[Items from a data source]
○ ○ ○ ○
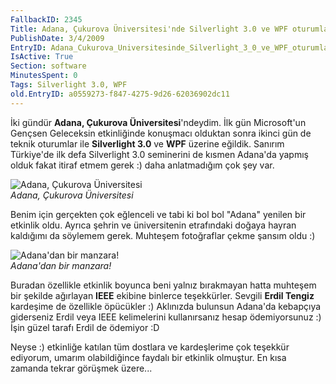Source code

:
 ```yaml
---
FallbackID: 2345
Title: Adana, Çukurova Üniversitesi'nde Silverlight 3.0 ve WPF oturumlarım
PublishDate: 3/4/2009
EntryID: Adana_Cukurova_Universitesinde_Silverlight_3_0_ve_WPF_oturumlarim
IsActive: True
Section: software
MinutesSpent: 0
Tags: Silverlight 3.0, WPF
old.EntryID: a0559273-f847-4275-9d26-62036902dc11
---
```

İki gündür **Adana, Çukurova Üniversitesi**'ndeydim. İlk gün
Microsoft'un Gençsen Geleceksin etkinliğinde konuşmacı olduktan sonra
ikinci gün de teknik oturumlar ile **Silverlight 3.0** ve **WPF**
üzerine eğildik. Sanırım Türkiye'de ilk defa Silverlight 3.0 seminerini
de kısmen Adana'da yapmış olduk fakat itiraf etmem gerek :) daha
anlatmadığım çok şey var.

![Adana, Çukurova
Üniversitesi](media/Adana_Cukurova_Universitesinde_Silverlight_3_0_ve_WPF_oturumlarim/03042009_1.jpg)\
*Adana, Çukurova Üniversitesi*

Benim için gerçekten çok eğlenceli ve tabi ki bol bol "Adana" yenilen
bir etkinlik oldu. Ayrıca şehrin ve üniversitenin etrafındaki doğaya
hayran kaldığımı da söylemem gerek. Muhteşem fotoğraflar çekme şansım
oldu :)

![Adana'dan bir
manzara!](media/Adana_Cukurova_Universitesinde_Silverlight_3_0_ve_WPF_oturumlarim/03042009_2.jpg)\
*Adana'dan bir manzara!*

Buradan özellikle etkinlik boyunca beni yalnız bırakmayan hatta muhteşem
bir şekilde ağırlayan **IEEE** ekibine binlerce teşekkürler. Sevgili
**Erdil Tengiz** kardeşime de özellikle öpücükler :) Aklınızda bulunsun
Adana'da kebapçıya giderseniz Erdil veya IEEE kelimelerini kullanırsanız
hesap ödemiyorsunuz :) İşin güzel tarafı Erdil de ödemiyor :D

Neyse :) etkinliğe katılan tüm dostlara ve kardeşlerime çok teşekkür
ediyorum, umarım olabildiğince faydalı bir etkinlik olmuştur. En kısa
zamanda tekrar görüşmek üzere...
○ ○ ○ ○
Your assignment:
Nothing but the lines from the one containing "hesap ödemiyorsunuz :)" to the end of the entries belongs in the answer, and each must match exactly.

Response area:
hesap ödemiyorsunuz :) İşin güzel tarafı Erdil de ödemiyor :D

Neyse :) etkinliğe katılan tüm dostlara ve kardeşlerime çok teşekkür
ediyorum, umarım olabildiğince faydalı bir etkinlik olmuştur. En kısa
zamanda tekrar görüşmek üzere...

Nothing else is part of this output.